Bernardino Pinto acredita que a Portaria “representa um passo importante no combate à desnutrição em Portugal”, razão pela qual “deve ser reconhecida pelo seu propósito fundamental: garantir um melhor acesso a tecnologias de suporte nutricional a doentes em situação de vulnerabilidade clínica”.

Ainda assim, “a conceção e formalização desta portaria suscitam preocupações significativas, nomeadamente a exclusão dos nutricionistas da prescrição destas tecnologias de saúde”. Segundo o nutricionista nos Serviços Sociais da Câmara Municipal de Lisboa, “esta decisão contraria o princípio da multidisciplinaridade, fundamental na prestação de cuidados de saúde de qualidade”. Os colegas, lembra, são quem tem garantido “que os doentes recebem o suporte nutricional adequado, com base na sua formação e experiência específica na área”.

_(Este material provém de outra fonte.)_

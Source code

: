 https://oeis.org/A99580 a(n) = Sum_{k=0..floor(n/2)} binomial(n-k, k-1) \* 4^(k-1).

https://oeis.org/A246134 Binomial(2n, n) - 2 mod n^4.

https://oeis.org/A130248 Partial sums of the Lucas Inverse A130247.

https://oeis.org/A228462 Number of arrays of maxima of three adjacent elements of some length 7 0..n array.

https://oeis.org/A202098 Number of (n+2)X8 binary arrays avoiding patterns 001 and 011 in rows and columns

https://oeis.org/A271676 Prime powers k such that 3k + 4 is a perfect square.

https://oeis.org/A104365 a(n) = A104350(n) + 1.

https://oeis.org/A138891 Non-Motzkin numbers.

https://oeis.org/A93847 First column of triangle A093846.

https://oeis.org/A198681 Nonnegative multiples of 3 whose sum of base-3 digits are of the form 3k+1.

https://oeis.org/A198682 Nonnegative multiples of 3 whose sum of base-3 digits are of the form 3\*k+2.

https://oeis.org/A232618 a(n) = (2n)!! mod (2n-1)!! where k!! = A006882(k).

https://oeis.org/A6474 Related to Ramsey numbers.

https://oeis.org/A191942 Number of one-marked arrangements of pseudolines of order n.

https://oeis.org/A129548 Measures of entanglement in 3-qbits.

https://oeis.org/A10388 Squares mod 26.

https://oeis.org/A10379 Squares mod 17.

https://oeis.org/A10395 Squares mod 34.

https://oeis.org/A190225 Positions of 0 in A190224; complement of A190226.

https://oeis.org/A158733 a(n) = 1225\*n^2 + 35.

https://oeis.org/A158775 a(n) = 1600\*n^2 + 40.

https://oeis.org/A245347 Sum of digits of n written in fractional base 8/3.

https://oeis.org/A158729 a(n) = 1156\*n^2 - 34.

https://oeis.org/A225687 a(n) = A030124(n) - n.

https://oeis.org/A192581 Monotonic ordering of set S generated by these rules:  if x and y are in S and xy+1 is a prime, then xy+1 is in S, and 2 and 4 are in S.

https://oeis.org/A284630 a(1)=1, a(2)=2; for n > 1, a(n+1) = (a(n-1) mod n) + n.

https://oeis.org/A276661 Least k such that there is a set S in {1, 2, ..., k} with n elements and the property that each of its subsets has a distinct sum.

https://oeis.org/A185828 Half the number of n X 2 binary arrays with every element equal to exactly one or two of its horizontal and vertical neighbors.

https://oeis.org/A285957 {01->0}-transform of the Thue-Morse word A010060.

A limitação imposta pela portaria reflete uma abordagem médico-cêntrica, que não apenas desvaloriza o papel dos nutricionistas como sobrecarrega ainda mais os médicos, já confrontados com níveis alarmantes de burnout“, continua, ao apontar a dificuldade no acesso dos doentes “a um suporte nutricional célere e adequado, comprometendo a eficácia das intervenções e a sustentabilidade do sistema de saúde”.

Em jeito de conclusão, Bernardo Pinto pede uma “revisão urgente desta portaria” em prol de “uma maior eficiência no combate à desnutrição, mas também um reconhecimento mais justo dos profissionais que diariamente garantem a qualidade dos cuidados nutricionais no nosso país”.

 

O documento visa a criação de um regime excecional de comparticipação para a nutrição entérica, a qual abrange as formulações entéricas, formulações modulares e suplementos nutricionais orais, cuja dispensa é feita em farmácia de oficina.

A prescrição cabe aos médicos especialistas em oncologia médica, medicina interna, endocrinologia-nutrição, gastroenterologia e pediatria, “ficando sujeita a validação por parte do respetivo Grupo de Nutrição Entérica e Parentérica“. Compete ao Infarmed monitorizar o uso das tecnologias de saúde e o regime de preços previstos.